Aim of the exercise:
All records, exactly as written, minus the pictures: copy them out.

Segment Open

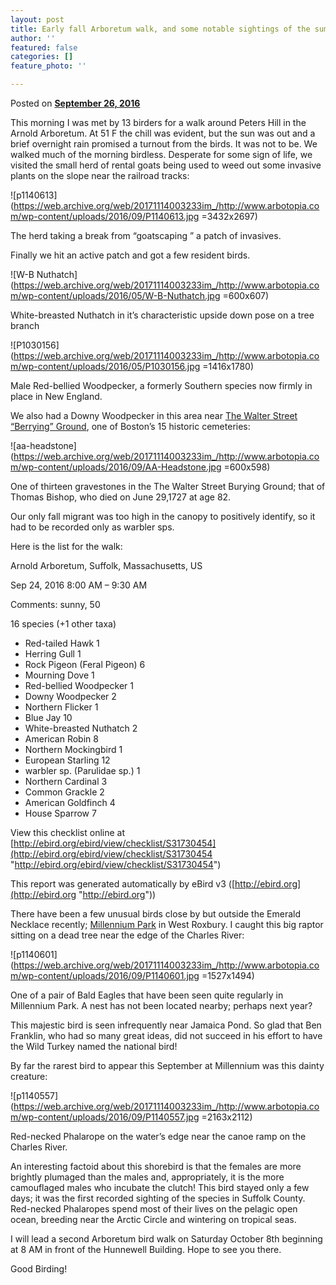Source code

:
 ```yaml
---
layout: post
title: Early fall Arboretum walk, and some notable sightings of the summer
author: ''
featured: false
categories: []
feature_photo: ''

---
```


Posted on [**September 26, 2016**](https://web.archive.org/web/20171114003233/http://www.arbotopia.com/early-fall-arboretum-walk-and-some-notable-sightings-of-the-summer/ "4:48 pm")

This morning I was met by 13 birders for a walk around Peters Hill in the Arnold Arboretum. At 51 F the chill was evident, but the sun was out and a brief overnight rain promised a turnout from the birds. It was not to be. We walked much of the morning birdless. Desperate for some sign of life, we visited the small herd of rental goats being used to weed out some invasive plants on the slope near the railroad tracks:

![p1140613](https://web.archive.org/web/20171114003233im_/http://www.arbotopia.com/wp-content/uploads/2016/09/P1140613.jpg =3432x2697)

The herd taking a break from “goatscaping ” a patch of invasives.

Finally we hit an active patch and got a few resident birds.

![W-B Nuthatch](https://web.archive.org/web/20171114003233im_/http://www.arbotopia.com/wp-content/uploads/2016/05/W-B-Nuthatch.jpg =600x607)

White-breasted Nuthatch in it’s characteristic upside down pose on a tree branch

![P1030156](https://web.archive.org/web/20171114003233im_/http://www.arbotopia.com/wp-content/uploads/2016/05/P1030156.jpg =1416x1780)

Male Red-bellied Woodpecker, a formerly Southern species now firmly in place in New England.

We also had a Downy Woodpecker in this area near [The Walter Street “Berrying” Ground](https://web.archive.org/web/20171114003233/http://arnoldia.arboretum.harvard.edu/pdf/articles/1573.pdf), one of Boston’s 15 historic cemeteries:

![aa-headstone](https://web.archive.org/web/20171114003233im_/http://www.arbotopia.com/wp-content/uploads/2016/09/AA-Headstone.jpg =600x598)

One of thirteen gravestones in the The Walter Street Burying Ground; that of Thomas Bishop, who died on June 29,1727 at age 82.

Our only fall migrant was too high in the canopy to positively identify, so it had to be recorded only as warbler sps.

Here is the list for the walk:

Arnold Arboretum, Suffolk, Massachusetts, US

Sep 24, 2016 8:00 AM – 9:30 AM

Comments: sunny, 50

16 species (+1 other taxa)

* Red-tailed Hawk 1
* Herring Gull 1
* Rock Pigeon (Feral Pigeon) 6
* Mourning Dove 1
* Red-bellied Woodpecker 1
* Downy Woodpecker 2
* Northern Flicker 1
* Blue Jay 10
* White-breasted Nuthatch 2
* American Robin 8
* Northern Mockingbird 1
* European Starling 12
* warbler sp. (Parulidae sp.) 1
* Northern Cardinal 3
* Common Grackle 2
* American Goldfinch 4
* House Sparrow 7

View this checklist online at [http://ebird.org/ebird/view/checklist/S31730454](http://ebird.org/ebird/view/checklist/S31730454 "http://ebird.org/ebird/view/checklist/S31730454")

This report was generated automatically by eBird v3 ([http://ebird.org](http://ebird.org "http://ebird.org"))

There have been a few unusual birds close by but outside the Emerald Necklace recently; [Millennium Park](https://web.archive.org/web/20171114003233/http://www.newtonconservators.org/34millennium.htm) in West Roxbury. I caught this big raptor sitting on a dead tree near the edge of the Charles River:

![p1140601](https://web.archive.org/web/20171114003233im_/http://www.arbotopia.com/wp-content/uploads/2016/09/P1140601.jpg =1527x1494)

One of a pair of Bald Eagles that have been seen quite regularly in Millennium Park. A nest has not been located nearby; perhaps next year?

This majestic bird is seen infrequently near Jamaica Pond. So glad that Ben Franklin, who had so many great ideas, did not succeed in his effort to have the Wild Turkey named the national bird!

By far the rarest bird to appear this September at Millennium was this dainty creature:

![p1140557](https://web.archive.org/web/20171114003233im_/http://www.arbotopia.com/wp-content/uploads/2016/09/P1140557.jpg =2163x2112)

Red-necked Phalarope on the water’s edge near the canoe ramp on the Charles River.

An interesting factoid about this shorebird is that the females are more brightly plumaged than the males and, appropriately, it is the more camouflaged males who incubate the clutch! This bird stayed only a few days; it was the first recorded sighting of the species in Suffolk County. Red-necked Phalaropes spend most of their lives on the pelagic open ocean, breeding near the Arctic Circle and wintering on tropical seas.

I will lead a second Arboretum bird walk on Saturday October 8th beginning at 8 AM in front of the Hunnewell Building. Hope to see you there.

Good Birding!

Segment Closed

Exercise response:
Source code

:
 ```yaml
---
layout: post
title: Early fall Arboretum walk, and some notable sightings of the summer
author: ''
featured: false
categories: []
feature_photo: ''

---
```


Posted on [**September 26, 2016**](https://web.archive.org/web/20171114003233/http://www.arbotopia.com/early-fall-arboretum-walk-and-some-notable-sightings-of-the-summer/ "4:48 pm")

This morning I was met by 13 birders for a walk around Peters Hill in the Arnold Arboretum. At 51 F the chill was evident, but the sun was out and a brief overnight rain promised a turnout from the birds. It was not to be. We walked much of the morning birdless. Desperate for some sign of life, we visited the small herd of rental goats being used to weed out some invasive plants on the slope near the railroad tracks:

![p1140613](https://web.archive.org/web/20171114003233im_/http://www.arbotopia.com/wp-content/uploads/2016/09/P1140613.jpg =3432x2697)

The herd taking a break from “goatscaping ” a patch of invasives.

Finally we hit an active patch and got a few resident birds.

![W-B Nuthatch](https://web.archive.org/web/20171114003233im_/http://www.arbotopia.com/wp-content/uploads/2016/05/W-B-Nuthatch.jpg =600x607)

White-breasted Nuthatch in it’s characteristic upside down pose on a tree branch

![P1030156](https://web.archive.org/web/20171114003233im_/http://www.arbotopia.com/wp-content/uploads/2016/05/P1030156.jpg =1416x1780)

Male Red-bellied Woodpecker, a formerly Southern species now firmly in place in New England.

We also had a Downy Woodpecker in this area near [The Walter Street “Berrying” Ground](https://web.archive.org/web/20171114003233/http://arnoldia.arboretum.harvard.edu/pdf/articles/1573.pdf), one of Boston’s 15 historic cemeteries:

![aa-headstone](https://web.archive.org/web/20171114003233im_/http://www.arbotopia.com/wp-content/uploads/2016/09/AA-Headstone.jpg =600x598)

One of thirteen gravestones in the The Walter Street Burying Ground; that of Thomas Bishop, who died on June 29,1727 at age 82.

Our only fall migrant was too high in the canopy to positively identify, so it had to be recorded only as warbler sps.

Here is the list for the walk:

Arnold Arboretum, Suffolk, Massachusetts, US

Sep 24, 2016 8:00 AM – 9:30 AM

Comments: sunny, 50

16 species (+1 other taxa)

* Red-tailed Hawk 1
* Herring Gull 1
* Rock Pigeon (Feral Pigeon) 6
* Mourning Dove 1
* Red-bellied Woodpecker 1
* Downy Woodpecker 2
* Northern Flicker 1
* Blue Jay 10
* White-breasted Nuthatch 2
* American Robin 8
* Northern Mockingbird 1
* European Starling 12
* warbler sp. (Parulidae sp.) 1
* Northern Cardinal 3
* Common Grackle 2
* American Goldfinch 4
* House Sparrow 7

View this checklist online at [http://ebird.org/ebird/view/checklist/S31730454](http://ebird.org/ebird/view/checklist/S31730454 "http://ebird.org/ebird/view/checklist/S31730454")

This report was generated automatically by eBird v3 ([http://ebird.org](http://ebird.org "http://ebird.org"))

There have been a few unusual birds close by but outside the Emerald Necklace recently; [Millennium Park](https://web.archive.org/web/20171114003233/http://www.newtonconservators.org/34millennium.htm) in West Roxbury. I caught this big raptor sitting on a dead tree near the edge of the Charles River:

![p1140601](https://web.archive.org/web/20171114003233im_/http://www.arbotopia.com/wp-content/uploads/2016/09/P1140601.jpg =1527x1494)

One of a pair of Bald Eagles that have been seen quite regularly in Millennium Park. A nest has not been located nearby; perhaps next year?

This majestic bird is seen infrequently near Jamaica Pond. So glad that Ben Franklin, who had so many great ideas, did not succeed in his effort to have the Wild Turkey named the national bird!

By far the rarest bird to appear this September at Millennium was this dainty creature:

![p1140557](https://web.archive.org/web/20171114003233im_/http://www.arbotopia.com/wp-content/uploads/2016/09/P1140557.jpg =2163x2112)

Red-necked Phalarope on the water’s edge near the canoe ramp on the Charles River.

An interesting factoid about this shorebird is that the females are more brightly plumaged than the males and, appropriately, it is the more camouflaged males who incubate the clutch! This bird stayed only a few days; it was the first recorded sighting of the species in Suffolk County. Red-necked Phalaropes spend most of their lives on the pelagic open ocean, breeding near the Arctic Circle and wintering on tropical seas.

I will lead a second Arboretum bird walk on Saturday October 8th beginning at 8 AM in front of the Hunnewell Building. Hope to see you there.

Good Birding!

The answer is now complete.